§ TASK TO COMPLETE
All records below must be reproduced exactly, although any pictures they contain are to be omitted.

(Collected data)
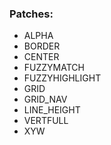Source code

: ### Patches:
- ALPHA
- BORDER
- CENTER
- FUZZYMATCH
- FUZZYHIGHLIGHT
- GRID
- GRID_NAV
- LINE_HEIGHT
- VERTFULL
- XYW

§ WORKED SOLUTION
Source code

: ### Patches:
- ALPHA
- BORDER
- CENTER
- FUZZYMATCH
- FUZZYHIGHLIGHT
- GRID
- GRID_NAV
- LINE_HEIGHT
- VERTFULL
- XYW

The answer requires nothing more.